By Natalie Pape, MA RDN
Recently, interest in collagen has exploded in both the athletic and beauty worlds. Supplement companies are catering to this increasing demand: the global collagen peptides market is expected to reach $6.8 billion by 2025. Perusing the shelves at your local drug or grocery store, you will find a variety of collagen pills, powders, and gummy supplements. Even food companies are cashing in by adding collagen to baked goods, protein bars, oatmeal, even coffees, and teas- all promising to support hair, skin, nail, and joint health.
This nutrition topic comes at a time when I, personally, have started to feel the first signs of joint pain from lifting (stupid knees!) as well as the first signs of fine lines forming on my face. Hello, 30s! Is there substance to the collagen hype? Will taking supplemental collagen help with my bum knees or restore the youth of my 20s?
First, what even is collagen?
What Is Collagen?
Collagen is the main and most abundant structural protein in the human body, making up about 25 to 30 percent of total protein body mass. Collagen is considered a fibrous protein: These molecules are the major structural material of animal tissue. Specifically, collagen provides strength and structure to connective tissues in bones, skin, tendons, ligaments, the gut, cartilage, scar tissue, and blood-vessel walls. Its main purpose is to hold these tissues together and help them withstand stretching. The etymology of the word itself has roots in the Greek kolla which translates to “glue”- possibly referring to collagen’s structural role in connective tissue; it’s the “glue” of life. It could also be a reference to the process of boiling collagen-rich animal parts to form glue. As a vegan with a clear bias toward showing kindness to animals, I am going to side with the former.
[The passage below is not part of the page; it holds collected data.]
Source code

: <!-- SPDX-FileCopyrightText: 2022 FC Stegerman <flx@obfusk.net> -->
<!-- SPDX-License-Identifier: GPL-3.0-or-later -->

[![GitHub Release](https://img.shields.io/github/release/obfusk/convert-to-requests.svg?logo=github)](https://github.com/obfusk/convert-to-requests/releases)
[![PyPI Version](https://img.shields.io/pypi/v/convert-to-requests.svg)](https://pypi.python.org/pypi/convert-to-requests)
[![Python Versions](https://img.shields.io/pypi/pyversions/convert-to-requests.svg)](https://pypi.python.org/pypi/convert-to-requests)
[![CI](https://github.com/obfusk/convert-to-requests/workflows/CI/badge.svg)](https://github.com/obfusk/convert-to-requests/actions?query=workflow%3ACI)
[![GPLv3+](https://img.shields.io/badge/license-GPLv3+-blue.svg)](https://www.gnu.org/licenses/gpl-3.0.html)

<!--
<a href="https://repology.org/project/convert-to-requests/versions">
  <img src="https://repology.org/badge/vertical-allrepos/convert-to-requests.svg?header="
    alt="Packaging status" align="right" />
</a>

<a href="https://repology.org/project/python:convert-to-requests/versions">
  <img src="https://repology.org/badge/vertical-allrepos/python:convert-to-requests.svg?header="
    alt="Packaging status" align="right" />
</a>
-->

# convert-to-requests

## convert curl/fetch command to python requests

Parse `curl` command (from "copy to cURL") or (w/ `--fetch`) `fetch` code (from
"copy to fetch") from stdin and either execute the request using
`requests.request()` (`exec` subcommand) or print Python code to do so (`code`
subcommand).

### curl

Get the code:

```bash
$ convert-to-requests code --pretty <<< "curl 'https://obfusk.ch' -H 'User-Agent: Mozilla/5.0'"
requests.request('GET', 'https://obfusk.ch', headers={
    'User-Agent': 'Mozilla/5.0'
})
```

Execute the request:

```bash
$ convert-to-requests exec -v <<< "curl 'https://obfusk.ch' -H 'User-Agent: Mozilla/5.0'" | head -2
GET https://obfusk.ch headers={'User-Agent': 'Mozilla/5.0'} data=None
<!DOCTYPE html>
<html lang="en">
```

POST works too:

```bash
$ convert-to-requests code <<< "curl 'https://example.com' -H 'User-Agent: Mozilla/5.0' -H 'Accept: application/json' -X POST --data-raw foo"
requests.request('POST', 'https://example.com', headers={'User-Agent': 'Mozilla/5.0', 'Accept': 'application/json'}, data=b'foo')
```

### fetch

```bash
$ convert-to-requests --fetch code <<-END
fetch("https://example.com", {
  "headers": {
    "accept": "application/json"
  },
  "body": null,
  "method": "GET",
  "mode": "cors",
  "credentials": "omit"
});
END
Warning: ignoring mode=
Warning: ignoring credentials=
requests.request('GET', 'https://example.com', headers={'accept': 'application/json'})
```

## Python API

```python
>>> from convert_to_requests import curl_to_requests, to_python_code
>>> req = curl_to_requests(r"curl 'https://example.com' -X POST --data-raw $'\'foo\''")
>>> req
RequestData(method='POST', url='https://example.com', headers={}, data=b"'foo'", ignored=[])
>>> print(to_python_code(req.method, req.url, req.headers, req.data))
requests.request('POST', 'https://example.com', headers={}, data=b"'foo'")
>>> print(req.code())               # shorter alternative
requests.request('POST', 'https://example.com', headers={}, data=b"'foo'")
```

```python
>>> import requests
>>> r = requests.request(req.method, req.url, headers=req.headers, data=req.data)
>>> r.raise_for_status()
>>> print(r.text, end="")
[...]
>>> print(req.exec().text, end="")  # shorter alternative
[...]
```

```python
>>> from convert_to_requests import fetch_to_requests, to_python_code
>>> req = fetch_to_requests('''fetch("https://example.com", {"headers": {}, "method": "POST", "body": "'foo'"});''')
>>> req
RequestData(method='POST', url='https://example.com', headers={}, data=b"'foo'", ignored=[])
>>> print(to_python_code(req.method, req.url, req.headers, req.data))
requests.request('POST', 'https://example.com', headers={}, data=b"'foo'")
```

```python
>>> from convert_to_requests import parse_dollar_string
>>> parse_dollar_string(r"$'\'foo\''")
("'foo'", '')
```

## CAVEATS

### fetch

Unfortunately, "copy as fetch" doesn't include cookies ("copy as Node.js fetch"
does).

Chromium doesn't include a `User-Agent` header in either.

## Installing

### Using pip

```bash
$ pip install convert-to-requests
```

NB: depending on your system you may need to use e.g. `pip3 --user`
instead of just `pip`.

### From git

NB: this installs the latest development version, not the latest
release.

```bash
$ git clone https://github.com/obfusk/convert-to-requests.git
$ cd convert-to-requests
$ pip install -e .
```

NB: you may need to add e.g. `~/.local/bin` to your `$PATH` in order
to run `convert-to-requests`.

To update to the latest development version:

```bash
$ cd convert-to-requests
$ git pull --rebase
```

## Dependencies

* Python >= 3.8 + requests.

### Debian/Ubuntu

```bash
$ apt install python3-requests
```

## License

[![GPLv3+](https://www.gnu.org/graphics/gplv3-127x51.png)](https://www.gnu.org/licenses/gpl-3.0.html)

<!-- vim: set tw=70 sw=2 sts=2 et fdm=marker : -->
Collagen is a large protein consisting of amino acids (the building blocks of proteins) bound together to form a triple-helical structure. This triple helix forms from many amino acids, but from an especially large quantity of the amino acids glycine and proline (and hydroxyproline which comes from proline). These amino acids form the triple helix, which together forms procollagen, fibrils, fibers, and ultimately the large collagen protein itself, of which there are different “types” based on which other amino acids decide to join the party.
You can think of collagen formation as the creation of a piece of clothing. More accurately, think of it as the creation of an entire wardrobe- since there are so many different types that provide different functions to so many tissues. The production of collagen starts with the preformed version of collagen, procollagen, which for the sake of this analogy is like the raw unwoven cotton material (we’re keeping this analogy wardrobe vegan-friendly). Procollagen molecules start to bind together into collagen fibrils which are like a single cotton thread. These fibrils then weave together to form structured collagen fibers, which are like thicker strands, which then get stitched together to form the final piece of fabric to make a shirt or pants or that ugly holiday sweater (the various connective tissues needed throughout the body). To make sure this production line runs smoothly and can generate these various items, it needs vitamin C, amino acids, cofactor nutrients, and enzymes. The problem is that, as we age, the collagen factory starts to slow down its production each year starting in your 30s. It’s okay. Breathe. We can accept aging with dignity and grace. My eye may or may not be twitching as I write this.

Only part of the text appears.